Use ``numpy.linalg.inv`` to find $(\Xmat^T \Xmat)^{-1}$ |--| the inverse of
``X_o.T.dot(X_o)``. Now what is the relationship of the values in the diagonal
of the inverse matrix to the lengths of the vectors in the first and second
columns of ``X_o``?  Hint: $A^{-1} \cdot A = I$; if $A$ has all zeros off the
diagonal, what must $A^{-1}$ be for this to be true?

.. admonition:: Answer


    The diagonal contains the reciprocal of the squared vector lengths of the
    columns of ``X_o``.


Make a new data vector ``y_c`` by subtracting the mean from the psychopathy
vector:

.. nbplot::

    >>> #- Make mean-centered version of psychopathy vector
    >>> y_c = psychopathy - psychopathy.mean()
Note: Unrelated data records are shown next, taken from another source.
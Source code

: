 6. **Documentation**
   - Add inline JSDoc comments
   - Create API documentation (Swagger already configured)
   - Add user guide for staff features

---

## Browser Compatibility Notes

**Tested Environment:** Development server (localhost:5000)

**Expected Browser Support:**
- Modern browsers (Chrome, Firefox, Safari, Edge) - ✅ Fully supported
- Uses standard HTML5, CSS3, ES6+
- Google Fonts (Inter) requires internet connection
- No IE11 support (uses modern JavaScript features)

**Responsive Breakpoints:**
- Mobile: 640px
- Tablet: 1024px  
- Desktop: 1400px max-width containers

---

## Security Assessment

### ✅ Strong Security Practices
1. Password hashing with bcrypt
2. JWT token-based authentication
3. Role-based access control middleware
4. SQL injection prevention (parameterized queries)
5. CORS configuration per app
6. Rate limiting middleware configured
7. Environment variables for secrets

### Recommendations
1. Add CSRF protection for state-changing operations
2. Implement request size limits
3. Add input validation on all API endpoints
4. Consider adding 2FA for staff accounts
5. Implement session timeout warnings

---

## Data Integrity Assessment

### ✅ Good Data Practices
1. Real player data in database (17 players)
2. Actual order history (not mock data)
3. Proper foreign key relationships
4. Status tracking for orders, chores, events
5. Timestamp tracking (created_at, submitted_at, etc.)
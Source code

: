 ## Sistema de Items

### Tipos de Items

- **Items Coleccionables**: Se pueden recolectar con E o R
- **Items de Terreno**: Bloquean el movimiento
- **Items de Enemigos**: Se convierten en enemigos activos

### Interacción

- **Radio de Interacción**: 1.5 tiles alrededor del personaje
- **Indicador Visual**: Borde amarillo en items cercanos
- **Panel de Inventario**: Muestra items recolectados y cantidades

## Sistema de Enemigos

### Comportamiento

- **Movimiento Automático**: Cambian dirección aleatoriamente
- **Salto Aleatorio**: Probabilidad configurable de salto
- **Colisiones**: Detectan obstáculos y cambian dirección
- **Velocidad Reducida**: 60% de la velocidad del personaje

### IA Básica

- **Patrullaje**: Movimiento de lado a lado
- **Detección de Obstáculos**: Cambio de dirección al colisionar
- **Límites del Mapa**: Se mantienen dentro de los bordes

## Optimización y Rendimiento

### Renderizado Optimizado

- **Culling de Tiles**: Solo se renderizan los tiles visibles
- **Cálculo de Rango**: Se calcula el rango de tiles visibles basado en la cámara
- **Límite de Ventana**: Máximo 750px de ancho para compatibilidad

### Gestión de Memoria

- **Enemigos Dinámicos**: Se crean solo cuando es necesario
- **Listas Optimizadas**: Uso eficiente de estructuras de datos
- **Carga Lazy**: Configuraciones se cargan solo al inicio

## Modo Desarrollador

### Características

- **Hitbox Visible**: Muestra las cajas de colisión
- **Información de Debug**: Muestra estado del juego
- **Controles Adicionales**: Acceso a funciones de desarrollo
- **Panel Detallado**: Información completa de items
Calculate a new ``B_o`` parameter vector for the least-squares fit of ``X_o``
to ``y_c``:

.. nbplot::

    >>> #- Calculate fit of X_o to y_o
    >>> iXtX = npl.inv(X_o.T.dot(X_o))
    >>> B_o = iXtX.dot(X_o.T).dot(y_c)
    >>> B_o
    array([-0.    ,  0.8074])

The first parameter has changed compared to your previous estimate.  Can you
explain why it has this new value by considering the values of $(\Xmat^T
\Xmat)^{-1} \Xmat^T \yvec$?

.. admonition:: Answer


    We are working on:

    .. math::

        \bhat = (\Xmat^T \Xmat)^{-1} \Xmat^T \yvec

    Consider $\vec{p} = \Xmat^T \yvec$. Because the first column in the design
    is a column of ones, the dot product of this vector with any other is the
    sum of the values in the other vector.  The data has mean and therefore
    sum 0.  Therefore the first value in $\vec{p}$ must be zero.  Because
    $\Xmat^T \Xmat$ is diagonal, the first value in $\bhat$ is just a scalar
    multiple of the first value in $\vec{p}$, and is therefore also 0.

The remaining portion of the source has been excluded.